We have been allocated pitch E25, which is accessed via Ford Street.
If you are able to help out for an hour or two, then please let Mike know by
emailing him at: mandm.griffin2@bigpond.com.
Dutton takes us to new depths
In recent days, Minister Dutton has taken the politics
of fear to a new low, asserting that if sick refugees on Manus and Nauru are
brought to Australia for treatment, they will but a terrible strain on the
capacity of hospitals to manage the influx, and that this will lead to
Australians being “kicked off” the waiting lists. He goes on to suggest that
Australians will be “kicked out” of their houses to make way for refugees, who,
he asserts “are conning us.” The reality, as always, is somewhat different.
Hundreds of refugees have already been brought to Australia for treatment in
recent years, without any hint of their arrival causing problems for our health
services. According to the Australian Institute of Health and Welfare, there
were 701 public hospitals in Australia in 2015-16 with 61,000 hospital beds.
A
further 630 private hospitals provided another 33,100 beds. MP Dr Kerryn
Phelps, a primary architect of the medical transfer legislation, reminds us
that: “we know that the system has the capacity to look after these people. The
major teaching hospitals with specialist services see thousands and thousands
of patients every week.” St Vincent’s Health Australia responded to Dutton’s
assertions as follows: “Public hospitals can accommodate the health needs of
asylum seekers without disadvantaging anyone.
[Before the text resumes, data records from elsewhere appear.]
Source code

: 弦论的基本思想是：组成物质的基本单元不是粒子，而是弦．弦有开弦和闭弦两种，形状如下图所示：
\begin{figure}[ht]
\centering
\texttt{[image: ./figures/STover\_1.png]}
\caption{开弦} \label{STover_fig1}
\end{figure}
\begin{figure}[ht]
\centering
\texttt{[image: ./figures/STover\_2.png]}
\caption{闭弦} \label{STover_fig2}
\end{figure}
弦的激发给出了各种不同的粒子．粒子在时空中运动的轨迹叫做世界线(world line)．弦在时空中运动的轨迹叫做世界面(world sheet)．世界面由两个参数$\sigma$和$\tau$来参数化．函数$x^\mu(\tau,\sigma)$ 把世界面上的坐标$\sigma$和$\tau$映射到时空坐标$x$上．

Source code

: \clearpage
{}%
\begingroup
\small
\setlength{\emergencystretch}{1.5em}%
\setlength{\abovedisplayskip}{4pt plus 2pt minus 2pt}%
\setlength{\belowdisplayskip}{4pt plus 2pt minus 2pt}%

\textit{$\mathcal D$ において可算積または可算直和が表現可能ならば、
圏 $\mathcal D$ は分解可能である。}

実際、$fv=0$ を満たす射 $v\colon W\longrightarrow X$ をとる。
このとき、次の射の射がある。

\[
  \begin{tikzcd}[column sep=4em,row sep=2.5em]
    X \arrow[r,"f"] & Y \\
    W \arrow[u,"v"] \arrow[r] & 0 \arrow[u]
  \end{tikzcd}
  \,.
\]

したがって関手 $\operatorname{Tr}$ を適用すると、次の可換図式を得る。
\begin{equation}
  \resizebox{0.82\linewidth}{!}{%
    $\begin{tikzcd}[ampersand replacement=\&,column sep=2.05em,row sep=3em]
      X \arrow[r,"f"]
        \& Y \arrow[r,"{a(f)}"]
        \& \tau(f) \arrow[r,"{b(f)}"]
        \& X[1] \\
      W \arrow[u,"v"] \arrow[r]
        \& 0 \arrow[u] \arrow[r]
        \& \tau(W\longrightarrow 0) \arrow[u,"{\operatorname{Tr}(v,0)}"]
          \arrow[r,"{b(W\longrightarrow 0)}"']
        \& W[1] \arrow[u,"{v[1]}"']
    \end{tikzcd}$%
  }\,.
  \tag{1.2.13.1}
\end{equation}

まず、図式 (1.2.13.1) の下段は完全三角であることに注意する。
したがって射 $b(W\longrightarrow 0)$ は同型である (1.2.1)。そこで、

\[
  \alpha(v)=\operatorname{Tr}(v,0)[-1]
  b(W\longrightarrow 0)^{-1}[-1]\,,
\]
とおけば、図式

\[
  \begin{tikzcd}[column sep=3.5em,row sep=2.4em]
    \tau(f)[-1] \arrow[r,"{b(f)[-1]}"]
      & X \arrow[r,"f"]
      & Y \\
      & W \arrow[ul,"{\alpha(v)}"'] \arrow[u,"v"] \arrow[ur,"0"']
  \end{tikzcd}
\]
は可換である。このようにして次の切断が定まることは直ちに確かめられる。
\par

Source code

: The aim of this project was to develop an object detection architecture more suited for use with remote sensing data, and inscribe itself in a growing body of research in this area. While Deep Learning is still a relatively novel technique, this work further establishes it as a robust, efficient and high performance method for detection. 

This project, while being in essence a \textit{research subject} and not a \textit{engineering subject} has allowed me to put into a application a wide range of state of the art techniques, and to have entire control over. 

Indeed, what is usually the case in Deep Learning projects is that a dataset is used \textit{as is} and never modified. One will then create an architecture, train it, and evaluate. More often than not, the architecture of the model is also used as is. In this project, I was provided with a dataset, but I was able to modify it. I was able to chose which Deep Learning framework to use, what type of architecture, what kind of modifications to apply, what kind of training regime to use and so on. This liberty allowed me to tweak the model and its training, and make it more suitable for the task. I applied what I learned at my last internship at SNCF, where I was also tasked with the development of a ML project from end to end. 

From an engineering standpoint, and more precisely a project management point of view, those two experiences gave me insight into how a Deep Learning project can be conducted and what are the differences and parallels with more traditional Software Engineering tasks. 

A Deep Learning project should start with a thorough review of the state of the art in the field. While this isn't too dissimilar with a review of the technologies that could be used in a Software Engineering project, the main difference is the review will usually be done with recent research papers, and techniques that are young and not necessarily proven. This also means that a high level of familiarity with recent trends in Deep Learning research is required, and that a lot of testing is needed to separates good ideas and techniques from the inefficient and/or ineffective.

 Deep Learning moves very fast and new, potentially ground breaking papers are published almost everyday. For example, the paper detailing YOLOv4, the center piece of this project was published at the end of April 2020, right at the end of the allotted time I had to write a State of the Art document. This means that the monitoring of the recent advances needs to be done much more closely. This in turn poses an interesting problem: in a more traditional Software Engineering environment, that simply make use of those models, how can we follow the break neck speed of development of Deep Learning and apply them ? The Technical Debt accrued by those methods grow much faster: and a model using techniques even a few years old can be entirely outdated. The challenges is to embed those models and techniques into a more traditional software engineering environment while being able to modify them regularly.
St Vincent’s is happy to make its
hospitals available to provide care for asylum seekers without affecting
waiting lists.”
Minister Dutton, in the same statement, wants us to
believe that the government provided “the best medical assistance possible” on
Manus and Nauru, and that anybody who argued otherwise was “lying”. The
evidence to the contrary is both overwhelming and well documented.
It probably only a matter of time before Minister
Dutton warns us to lock up our women and daughters!
Fundraiser for Asylum Seekers Centre, Sydney
Margie and Georgie are hosting a lunch at their home
at 12 River St, Mylestom on Saturday 30th March, 12.30. COST $35.00 pp
To make this lunch a success we need you to come and
bring your friends. Places are limited so if you and your friends can come
please let us know ASAP by emailing Margie on gsmh@fastmail.fm to
secure your spot. REMEMBER SPACE IS LIMITED.
To raise extra money, and be entertained, we will have
an auction. For this to be successful, we need interesting items to auction.
Please tell us what you and your friends can offer for this. And then come
along and bid for some item that someone else has donated!
We will collect what you can offer or just bring on
the day. If you can’t make it to the Lunch, you may still want to donate an
item or cash. It helps us if we know what items there are to auction so please
let us know what you can offer.
Facts and figures update
Last week, the final four children on Nauru left the
island for resettlement in the US. They were part of a group of 19 people to
leave the island. At the same time, a group of 22 men left Manus to be resettled
in the US, bringing the number of refugees resettled to approximately 500. This
leaves some 970 detainees on the two islands, including 154 whose requests for
asylum have been rejected. The refugees who go to the US are obliged to pay
back the cost of their transfer within four years. For families earning a low
income in the US, this presents an enormous, probably impossible challenge.
Since 2014, up to 1,000 people, comprising sick
individuals and their families, have been transferred to Australia. Of these,
282 have been returned to Nauru or Manus, with the majority remaining in
Australia following the intervention of lawyers. During this financial year,
the government has spent $1.373 million fighting the legal intervention of
human rights lawyers.
Since the
introduction of Operation Sovereign Borders, 64,362 people have sought asylum
in Australia after arriving by plane. Over time, almost all of them have their
claims rejected.
Manus detainees head to court
It is almost three years since the PNG Supreme Court
ruled that the “forceful bringing into and detention of the asylum seekers” on
Manus was unconstitutional and illegal. That judgement led to the closure of
the detention centre at Lombrum, and the opening of three “open” facilities on
the outskirts of Lorengau. The reality is that the men are forced to return to
the centres at dusk, and are locked in every night from 6.00 pm until 6.00 am.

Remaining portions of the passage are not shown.